Per i giovani acquistare casa sta diventando sempre più complicato. Il mutuo under 36 a tasso fisso si sta trasformando in una soluzione sempre meno accessibile, con molte banche che negli ultimi mesi hanno ridotto o eliminato le offerte legate alla garanzia pubblica. A incidere sono diversi fattori: aumento dei tassi, inflazione e tensioni internazionali che stanno facendo lievitare il costo dei finanziamenti immobiliari.
Mutui tasso fisso: aumento Irs e costi in crescita
Secondo un’indagine di Altroconsumo, a salire è soprattutto l’Irs (Interest Rate Swap), parametro di riferimento per i mutui a tasso fisso in Europa. Negli ultimi mesi si è registrato un aumento di circa 0,4 punti percentuali su tutte le principali durate, con effetti diretti sulle rate. Ad esempio, un mutuo da 100 mila euro a 20 anni comporta oggi una spesa superiore di oltre 5 mila euro rispetto a un mese fa. Su 30 anni, il costo aggiuntivo supera i 7 mila euro.

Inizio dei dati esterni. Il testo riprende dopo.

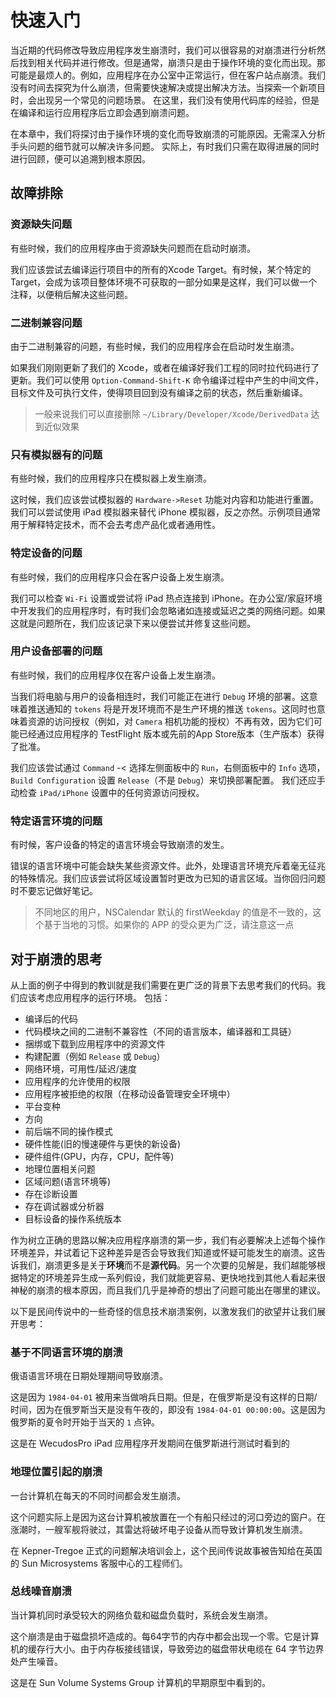 # 快速入门
当近期的代码修改导致应用程序发生崩溃时，我们可以很容易的对崩溃进行分析然后找到相关代码并进行修改。但是通常，崩溃只是由于操作环境的变化而出现。那可能是最烦人的。例如，应用程序在办公室中正常运行，但在客户站点崩溃。我们没有时间去探究为什么崩溃，但需要快速解决或提出解决方法。当探索一个新项目时，会出现另一个常见的问题场景。 在这里，我们没有使用代码库的经验，但是在编译和运行应用程序后立即会遇到崩溃问题。

在本章中，我们将探讨由于操作环境的变化而导致崩溃的可能原因。无需深入分析手头问题的细节就可以解决许多问题。 实际上，有时我们只需在取得进展的同时进行回顾，便可以追溯到根本原因。

## 故障排除

### 资源缺失问题

有些时候，我们的应用程序由于资源缺失问题而在启动时崩溃。

我们应该尝试去编译运行项目中的所有的Xcode Target。有时候，某个特定的 Target，会成为该项目整体环境不可获取的一部分如果是这样，我们可以做一个注释，以便稍后解决这些问题。

### 二进制兼容问题

由于二进制兼容的问题，有些时候，我们的应用程序会在启动时发生崩溃。

如果我们刚刚更新了我们的 Xcode，或者在编译好我们工程的同时拉代码进行了更新。我们可以使用 `Option-Command-Shift-K` 命令编译过程中产生的中间文件，目标文件及可执行文件，使得项目回到没有编译之前的状态，然后重新编译。

> 一般来说我们可以直接删除 `~/Library/Developer/Xcode/DerivedData` 达到近似效果

### 只有模拟器有的问题

有些时候，我们的应用程序只在模拟器上发生崩溃。 

这时候，我们应该尝试模拟器的 `Hardware->Reset` 功能对内容和功能进行重置。我们可以尝试使用 iPad 模拟器来替代 iPhone 模拟器，反之亦然。示例项目通常用于解释特定技术，而不会去考虑产品化或者通用性。

### 特定设备的问题

有些时候，我们的应用程序只会在客户设备上发生崩溃。

我们可以检查 `Wi-Fi` 设置或尝试将 iPad 热点连接到 iPhone。在办公室/家庭环境中开发我们的应用程序时，有时我们会忽略诸如连接或延迟之类的网络问题。如果这就是问题所在，我们应该记录下来以便尝试并修复这些问题。

### 用户设备部署的问题

有些时候，我们的应用程序仅在客户设备上发生崩溃。

当我们将电脑与用户的设备相连时，我们可能正在进行 `Debug` 环境的部署。这意味着推送通知的 `tokens` 将是开发环境而不是生产环境的推送 `tokens`。这同时也意味着资源的访问授权（例如，对 `Camera` 相机功能的授权）不再有效，因为它们可能已经通过应用程序的 TestFlight 版本或先前的App Store版本（生产版本）获得了批准。

我们应该尝试通过 `Command`  -< 选择左侧面板中的 `Run`，右侧面板中的 `Info` 选项，`Build Configuration` 设置 `Release`（不是 `Debug`）来切换部署配置。 我们还应手动检查 `iPad/iPhone` 设置中的任何资源访问授权。

### 特定语言环境的问题

有时候，客户设备的特定的语言环境会导致崩溃的发生。

错误的语言环境中可能会缺失某些资源文件。此外，处理语言环境充斥着毫无征兆的特殊情况。我们应该尝试将区域设置暂时更改为已知的语言区域。当你回归问题时不要忘记做好笔记。

> 不同地区的用户，NSCalendar 默认的 firstWeekday 的值是不一致的，这个基于当地的习惯。如果你的 APP 的受众更为广泛，请注意这一点

## 对于崩溃的思考

从上面的例子中得到的教训就是我们需要在更广泛的背景下去思考我们的代码。我们应该考虑应用程序的运行环境。 包括：

- 编译后的代码
- 代码模块之间的二进制不兼容性（不同的语言版本，编译器和工具链）
- 捆绑或下载到应用程序中的资源文件
- 构建配置（例如 `Release` 或 `Debug`）
- 网络环境，可用性/延迟/速度
- 应用程序的允许使用的权限
- 应用程序被拒绝的权限（在移动设备管理安全环境中）
- 平台变种
- 方向
- 前后端不同的操作模式
- 硬件性能(旧的慢速硬件与更快的新设备)
- 硬件组件(GPU，内存，CPU，配件等)
- 地理位置相关问题
- 区域问题(语言环境等)
- 存在诊断设置
- 存在调试器或分析器
- 目标设备的操作系统版本

作为树立正确的思路以解决应用程序崩溃的第一步，我们有必要解决上述每个操作环境差异，并试着记下这种差异是否会导致我们知道或怀疑可能发生的崩溃。这告诉我们，崩溃更多是关于**环境**而不是**源代码**。另一个次要的见解是，我们越能够根据特定的环境差异生成一系列假设，我们就能更容易、更快地找到其他人看起来很神秘的崩溃的根本原因，而且我们几乎是神奇的想出了问题可能出在哪里的建议。

以下是民间传说中的一些奇怪的信息技术崩溃案例，以激发我们的欲望并让我们展开思考：

### 基于不同语言环境的崩溃

俄语语言环境在日期处理期间导致崩溃。

这是因为 `1984-04-01`  被用来当做哨兵日期。但是，在俄罗斯是没有这样的日期/时间，因为在俄罗斯当天是没有午夜的，即没有 `1984-04-01 00:00:00`。这是因为俄罗斯的夏令时开始于当天的 `1` 点钟。

这是在 WecudosPro iPad 应用程序开发期间在俄罗斯进行测试时看到的

### 地理位置引起的崩溃

一台计算机在每天的不同时间都会发生崩溃。

这个问题实际上是因为这台计算机被放置在一个有船只经过的河口旁边的窗户。在涨潮时，一艘军舰将驶过，其雷达将破坏电子设备从而导致计算机发生崩溃。

在 Kepner-Tregoe 正式的问题解决培训会上，这个民间传说故事被告知给在英国的 Sun Microsystems 客服中心的工程师们。

### 总线噪音崩溃

当计算机同时承受较大的网络负载和磁盘负载时，系统会发生崩溃。

这个崩溃是由于磁盘损坏造成的。每64字节的内存中都会出现一个零。它是计算机的缓存行大小。由于内存板接线错误，导致旁边的磁盘带状电缆在 64 字节边界处产生噪音。

这是在 Sun Volume Systems Group 计算机的早期原型中看到的。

Mutui under 36: difficoltà con la garanzia Consap
Le criticità colpiscono soprattutto i giovani che accedono al Fondo Consap prima casa, pensato per facilitare l’ingresso nel mercato immobiliare. Questo sistema consente a categorie prioritarie – come under 36, giovani coppie e famiglie monogenitoriali – di ottenere mutui con condizioni agevolate. Tuttavia, i limiti fissati sul Taeg massimo stanno diventando un ostacolo. Attualmente, il tetto è del 2,15% per il tasso fisso e del 2,23% per il variabile, valori che molte banche considerano ormai non allineati al mercato.
Domande in calo e rischio stop ai mutui garantiti
A fine marzo erano state presentate circa 37 mila richieste di mutui garantiti, di cui la grande maggioranza da parte di under 36. Oltre 29 mila pratiche sono state ammesse, ma da quel momento le richieste hanno iniziato a diminuire, segnale di un accesso al credito sempre più difficile. Per questo si valuta la possibilità di utilizzare risorse pubbliche per compensare la differenza tra i tassi di mercato e quelli previsti dalla convenzione, così da mantenere rate sostenibili per i giovani.
Banche verso i mutui variabili: cosa cambia
Con l’aumento dei tassi, molti istituti stanno progressivamente riducendo le offerte a tasso fisso, considerate poco sostenibili rispetto ai limiti imposti. Il risultato è che, per un mutuo under 36 da 160 mila euro a 30 anni, oggi è sempre più difficile trovare soluzioni a tasso fisso compatibili con la garanzia Consap. Al contrario, le banche continuano a proporre mutui a tasso variabile, che però espongono a maggiori rischi.
Rischi per le famiglie: rate in aumento con l’Euribor
Le simulazioni mostrano come anche piccoli aumenti dell’Euribor possano incidere in modo significativo sulle rate mensili. Con un Euribor allo 0,25%, l’aumento può arrivare fino al 9%, mentre con valori allo 0,5% si può superare il 13%. Un rischio che pesa soprattutto sulle famiglie con redditi più bassi, più vulnerabili alle oscillazioni dei tassi.